(Beginning of DATA FOR REVIEW)
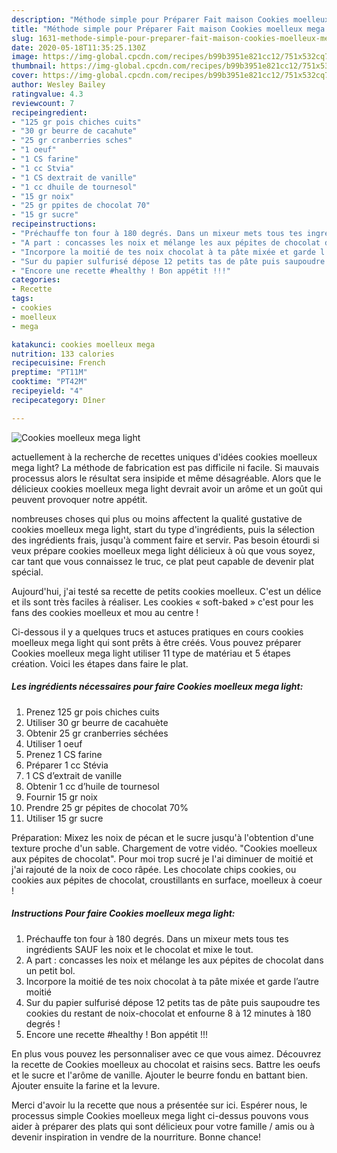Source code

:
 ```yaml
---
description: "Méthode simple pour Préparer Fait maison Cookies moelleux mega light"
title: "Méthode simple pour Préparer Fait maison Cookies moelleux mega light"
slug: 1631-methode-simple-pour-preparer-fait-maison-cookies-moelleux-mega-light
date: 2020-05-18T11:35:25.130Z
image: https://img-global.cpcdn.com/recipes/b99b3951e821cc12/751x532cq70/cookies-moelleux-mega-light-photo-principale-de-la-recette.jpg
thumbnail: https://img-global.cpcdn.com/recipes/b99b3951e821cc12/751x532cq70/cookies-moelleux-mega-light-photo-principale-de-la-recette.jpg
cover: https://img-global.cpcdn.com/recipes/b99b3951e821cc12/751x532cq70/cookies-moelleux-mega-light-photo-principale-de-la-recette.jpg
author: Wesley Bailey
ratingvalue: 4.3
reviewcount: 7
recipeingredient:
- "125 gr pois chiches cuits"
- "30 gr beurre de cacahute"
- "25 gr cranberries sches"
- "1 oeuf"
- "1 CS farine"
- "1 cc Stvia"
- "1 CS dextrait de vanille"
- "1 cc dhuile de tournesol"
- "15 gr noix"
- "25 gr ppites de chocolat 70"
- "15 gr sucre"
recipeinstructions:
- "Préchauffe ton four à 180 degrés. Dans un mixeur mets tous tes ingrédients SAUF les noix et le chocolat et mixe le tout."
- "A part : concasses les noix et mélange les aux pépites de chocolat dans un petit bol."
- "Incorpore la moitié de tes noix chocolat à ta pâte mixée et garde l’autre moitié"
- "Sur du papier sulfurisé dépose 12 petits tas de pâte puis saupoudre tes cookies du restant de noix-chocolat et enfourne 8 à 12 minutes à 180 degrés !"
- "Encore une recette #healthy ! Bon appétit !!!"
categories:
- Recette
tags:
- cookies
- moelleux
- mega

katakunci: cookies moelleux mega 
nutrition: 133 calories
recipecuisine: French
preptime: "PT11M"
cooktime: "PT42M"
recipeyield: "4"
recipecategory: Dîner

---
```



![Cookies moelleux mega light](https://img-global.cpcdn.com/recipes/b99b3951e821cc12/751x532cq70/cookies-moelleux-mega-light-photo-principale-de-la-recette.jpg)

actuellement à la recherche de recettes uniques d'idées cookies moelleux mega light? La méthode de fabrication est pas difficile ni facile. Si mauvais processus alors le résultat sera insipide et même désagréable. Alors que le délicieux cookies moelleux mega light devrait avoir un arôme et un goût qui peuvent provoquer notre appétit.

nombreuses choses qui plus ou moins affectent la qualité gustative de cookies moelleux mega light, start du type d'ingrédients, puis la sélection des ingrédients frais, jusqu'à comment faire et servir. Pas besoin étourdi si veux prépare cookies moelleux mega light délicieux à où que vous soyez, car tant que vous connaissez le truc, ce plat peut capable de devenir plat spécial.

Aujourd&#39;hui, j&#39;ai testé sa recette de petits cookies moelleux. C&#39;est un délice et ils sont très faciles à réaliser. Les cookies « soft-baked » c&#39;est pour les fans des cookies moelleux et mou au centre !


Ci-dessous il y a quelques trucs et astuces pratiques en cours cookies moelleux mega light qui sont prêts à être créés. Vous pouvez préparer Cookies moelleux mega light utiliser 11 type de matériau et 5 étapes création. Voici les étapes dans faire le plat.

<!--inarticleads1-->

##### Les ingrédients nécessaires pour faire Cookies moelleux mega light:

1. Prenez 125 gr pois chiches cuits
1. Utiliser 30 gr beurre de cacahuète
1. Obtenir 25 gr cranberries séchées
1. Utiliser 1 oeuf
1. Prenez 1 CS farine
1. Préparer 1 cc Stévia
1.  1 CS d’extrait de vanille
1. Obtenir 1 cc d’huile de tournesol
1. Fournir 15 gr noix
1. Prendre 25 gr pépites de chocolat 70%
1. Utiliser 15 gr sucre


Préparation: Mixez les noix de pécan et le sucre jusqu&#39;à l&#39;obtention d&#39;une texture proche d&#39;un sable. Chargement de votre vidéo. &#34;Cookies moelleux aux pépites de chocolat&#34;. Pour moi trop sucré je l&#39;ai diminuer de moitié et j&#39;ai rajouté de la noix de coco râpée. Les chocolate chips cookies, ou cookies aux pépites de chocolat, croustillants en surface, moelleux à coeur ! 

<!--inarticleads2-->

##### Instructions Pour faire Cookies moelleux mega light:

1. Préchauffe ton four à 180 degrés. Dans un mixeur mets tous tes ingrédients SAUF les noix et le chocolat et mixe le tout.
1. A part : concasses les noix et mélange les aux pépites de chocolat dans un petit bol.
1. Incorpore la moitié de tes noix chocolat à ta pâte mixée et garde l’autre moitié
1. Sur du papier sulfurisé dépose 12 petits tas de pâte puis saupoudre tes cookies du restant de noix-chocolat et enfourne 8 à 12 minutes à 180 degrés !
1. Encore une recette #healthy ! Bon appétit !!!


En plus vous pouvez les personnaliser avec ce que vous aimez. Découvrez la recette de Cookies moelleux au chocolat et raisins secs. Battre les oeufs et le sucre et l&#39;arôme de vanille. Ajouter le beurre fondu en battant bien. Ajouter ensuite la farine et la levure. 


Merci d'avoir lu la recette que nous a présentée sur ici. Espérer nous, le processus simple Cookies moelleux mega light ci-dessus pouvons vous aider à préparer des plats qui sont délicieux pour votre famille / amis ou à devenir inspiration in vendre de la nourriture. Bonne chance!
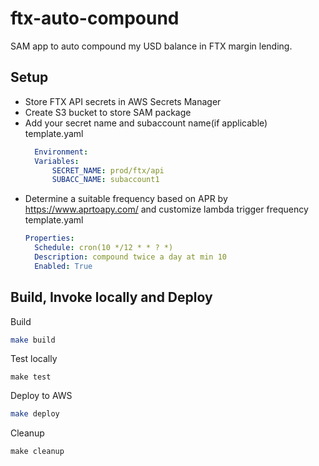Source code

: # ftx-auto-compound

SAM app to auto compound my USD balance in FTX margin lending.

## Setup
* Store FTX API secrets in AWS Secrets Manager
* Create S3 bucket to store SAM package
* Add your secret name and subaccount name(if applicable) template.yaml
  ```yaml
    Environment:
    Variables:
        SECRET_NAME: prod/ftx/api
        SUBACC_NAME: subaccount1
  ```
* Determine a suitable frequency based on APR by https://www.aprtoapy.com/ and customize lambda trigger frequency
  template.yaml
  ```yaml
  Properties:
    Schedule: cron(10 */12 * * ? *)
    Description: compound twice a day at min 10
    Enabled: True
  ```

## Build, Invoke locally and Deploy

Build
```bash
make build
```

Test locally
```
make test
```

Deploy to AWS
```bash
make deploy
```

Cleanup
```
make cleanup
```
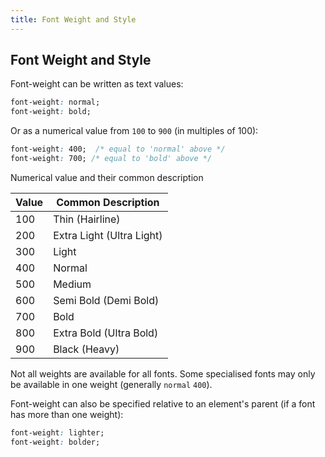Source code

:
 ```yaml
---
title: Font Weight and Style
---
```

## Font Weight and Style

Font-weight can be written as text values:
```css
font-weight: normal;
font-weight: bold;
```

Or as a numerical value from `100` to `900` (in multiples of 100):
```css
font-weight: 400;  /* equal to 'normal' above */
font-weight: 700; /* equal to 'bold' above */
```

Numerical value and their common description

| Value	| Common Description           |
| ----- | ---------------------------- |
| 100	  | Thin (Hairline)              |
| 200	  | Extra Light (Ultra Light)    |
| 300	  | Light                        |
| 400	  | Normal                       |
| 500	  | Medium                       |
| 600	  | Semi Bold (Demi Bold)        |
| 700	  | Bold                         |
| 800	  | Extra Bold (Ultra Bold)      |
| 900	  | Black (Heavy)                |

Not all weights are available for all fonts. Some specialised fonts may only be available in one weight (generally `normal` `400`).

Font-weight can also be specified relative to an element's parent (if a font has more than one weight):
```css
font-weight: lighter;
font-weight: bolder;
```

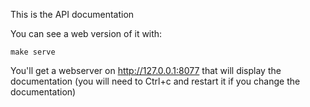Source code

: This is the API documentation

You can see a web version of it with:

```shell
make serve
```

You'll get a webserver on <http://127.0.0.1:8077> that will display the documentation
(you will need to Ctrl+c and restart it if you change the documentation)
(End of DATA FOR REVIEW)
* [EXERCISE] Please write every line above out exactly as given, except for any pictures.

* [COMPLETED EXERCISE]
Source code

:
 ```yaml
---
description: "Méthode simple pour Préparer Fait maison Cookies moelleux mega light"
title: "Méthode simple pour Préparer Fait maison Cookies moelleux mega light"
slug: 1631-methode-simple-pour-preparer-fait-maison-cookies-moelleux-mega-light
date: 2020-05-18T11:35:25.130Z
image: https://img-global.cpcdn.com/recipes/b99b3951e821cc12/751x532cq70/cookies-moelleux-mega-light-photo-principale-de-la-recette.jpg
thumbnail: https://img-global.cpcdn.com/recipes/b99b3951e821cc12/751x532cq70/cookies-moelleux-mega-light-photo-principale-de-la-recette.jpg
cover: https://img-global.cpcdn.com/recipes/b99b3951e821cc12/751x532cq70/cookies-moelleux-mega-light-photo-principale-de-la-recette.jpg
author: Wesley Bailey
ratingvalue: 4.3
reviewcount: 7
recipeingredient:
- "125 gr pois chiches cuits"
- "30 gr beurre de cacahute"
- "25 gr cranberries sches"
- "1 oeuf"
- "1 CS farine"
- "1 cc Stvia"
- "1 CS dextrait de vanille"
- "1 cc dhuile de tournesol"
- "15 gr noix"
- "25 gr ppites de chocolat 70"
- "15 gr sucre"
recipeinstructions:
- "Préchauffe ton four à 180 degrés. Dans un mixeur mets tous tes ingrédients SAUF les noix et le chocolat et mixe le tout."
- "A part : concasses les noix et mélange les aux pépites de chocolat dans un petit bol."
- "Incorpore la moitié de tes noix chocolat à ta pâte mixée et garde l’autre moitié"
- "Sur du papier sulfurisé dépose 12 petits tas de pâte puis saupoudre tes cookies du restant de noix-chocolat et enfourne 8 à 12 minutes à 180 degrés !"
- "Encore une recette #healthy ! Bon appétit !!!"
categories:
- Recette
tags:
- cookies
- moelleux
- mega

katakunci: cookies moelleux mega 
nutrition: 133 calories
recipecuisine: French
preptime: "PT11M"
cooktime: "PT42M"
recipeyield: "4"
recipecategory: Dîner

---
```



![Cookies moelleux mega light](https://img-global.cpcdn.com/recipes/b99b3951e821cc12/751x532cq70/cookies-moelleux-mega-light-photo-principale-de-la-recette.jpg)

actuellement à la recherche de recettes uniques d'idées cookies moelleux mega light? La méthode de fabrication est pas difficile ni facile. Si mauvais processus alors le résultat sera insipide et même désagréable. Alors que le délicieux cookies moelleux mega light devrait avoir un arôme et un goût qui peuvent provoquer notre appétit.

nombreuses choses qui plus ou moins affectent la qualité gustative de cookies moelleux mega light, start du type d'ingrédients, puis la sélection des ingrédients frais, jusqu'à comment faire et servir. Pas besoin étourdi si veux prépare cookies moelleux mega light délicieux à où que vous soyez, car tant que vous connaissez le truc, ce plat peut capable de devenir plat spécial.

Aujourd&#39;hui, j&#39;ai testé sa recette de petits cookies moelleux. C&#39;est un délice et ils sont très faciles à réaliser. Les cookies « soft-baked » c&#39;est pour les fans des cookies moelleux et mou au centre !


Ci-dessous il y a quelques trucs et astuces pratiques en cours cookies moelleux mega light qui sont prêts à être créés. Vous pouvez préparer Cookies moelleux mega light utiliser 11 type de matériau et 5 étapes création. Voici les étapes dans faire le plat.

<!--inarticleads1-->

##### Les ingrédients nécessaires pour faire Cookies moelleux mega light:

1. Prenez 125 gr pois chiches cuits
1. Utiliser 30 gr beurre de cacahuète
1. Obtenir 25 gr cranberries séchées
1. Utiliser 1 oeuf
1. Prenez 1 CS farine
1. Préparer 1 cc Stévia
1.  1 CS d’extrait de vanille
1. Obtenir 1 cc d’huile de tournesol
1. Fournir 15 gr noix
1. Prendre 25 gr pépites de chocolat 70%
1. Utiliser 15 gr sucre


Préparation: Mixez les noix de pécan et le sucre jusqu&#39;à l&#39;obtention d&#39;une texture proche d&#39;un sable. Chargement de votre vidéo. &#34;Cookies moelleux aux pépites de chocolat&#34;. Pour moi trop sucré je l&#39;ai diminuer de moitié et j&#39;ai rajouté de la noix de coco râpée. Les chocolate chips cookies, ou cookies aux pépites de chocolat, croustillants en surface, moelleux à coeur ! 

<!--inarticleads2-->

##### Instructions Pour faire Cookies moelleux mega light:

1. Préchauffe ton four à 180 degrés. Dans un mixeur mets tous tes ingrédients SAUF les noix et le chocolat et mixe le tout.
1. A part : concasses les noix et mélange les aux pépites de chocolat dans un petit bol.
1. Incorpore la moitié de tes noix chocolat à ta pâte mixée et garde l’autre moitié
1. Sur du papier sulfurisé dépose 12 petits tas de pâte puis saupoudre tes cookies du restant de noix-chocolat et enfourne 8 à 12 minutes à 180 degrés !
1. Encore une recette #healthy ! Bon appétit !!!


En plus vous pouvez les personnaliser avec ce que vous aimez. Découvrez la recette de Cookies moelleux au chocolat et raisins secs. Battre les oeufs et le sucre et l&#39;arôme de vanille. Ajouter le beurre fondu en battant bien. Ajouter ensuite la farine et la levure. 


Merci d'avoir lu la recette que nous a présentée sur ici. Espérer nous, le processus simple Cookies moelleux mega light ci-dessus pouvons vous aider à préparer des plats qui sont délicieux pour votre famille / amis ou à devenir inspiration in vendre de la nourriture. Bonne chance!
Source code

: # ftx-auto-compound

SAM app to auto compound my USD balance in FTX margin lending.

## Setup
* Store FTX API secrets in AWS Secrets Manager
* Create S3 bucket to store SAM package
* Add your secret name and subaccount name(if applicable) template.yaml
  ```yaml
    Environment:
    Variables:
        SECRET_NAME: prod/ftx/api
        SUBACC_NAME: subaccount1
  ```
* Determine a suitable frequency based on APR by https://www.aprtoapy.com/ and customize lambda trigger frequency
  template.yaml
  ```yaml
  Properties:
    Schedule: cron(10 */12 * * ? *)
    Description: compound twice a day at min 10
    Enabled: True
  ```

## Build, Invoke locally and Deploy

Build
```bash
make build
```

Test locally
```
make test
```

Deploy to AWS
```bash
make deploy
```

Cleanup
```
make cleanup
```
Source code

:
 ```yaml
---
title: Font Weight and Style
---
```

## Font Weight and Style

Font-weight can be written as text values:
```css
font-weight: normal;
font-weight: bold;
```

Or as a numerical value from `100` to `900` (in multiples of 100):
```css
font-weight: 400;  /* equal to 'normal' above */
font-weight: 700; /* equal to 'bold' above */
```

Numerical value and their common description

| Value	| Common Description           |
| ----- | ---------------------------- |
| 100	  | Thin (Hairline)              |
| 200	  | Extra Light (Ultra Light)    |
| 300	  | Light                        |
| 400	  | Normal                       |
| 500	  | Medium                       |
| 600	  | Semi Bold (Demi Bold)        |
| 700	  | Bold                         |
| 800	  | Extra Bold (Ultra Bold)      |
| 900	  | Black (Heavy)                |

Not all weights are available for all fonts. Some specialised fonts may only be available in one weight (generally `normal` `400`).

Font-weight can also be specified relative to an element's parent (if a font has more than one weight):
```css
font-weight: lighter;
font-weight: bolder;
```

Source code

: This is the API documentation

You can see a web version of it with:

```shell
make serve
```

You'll get a webserver on <http://127.0.0.1:8077> that will display the documentation
(you will need to Ctrl+c and restart it if you change the documentation)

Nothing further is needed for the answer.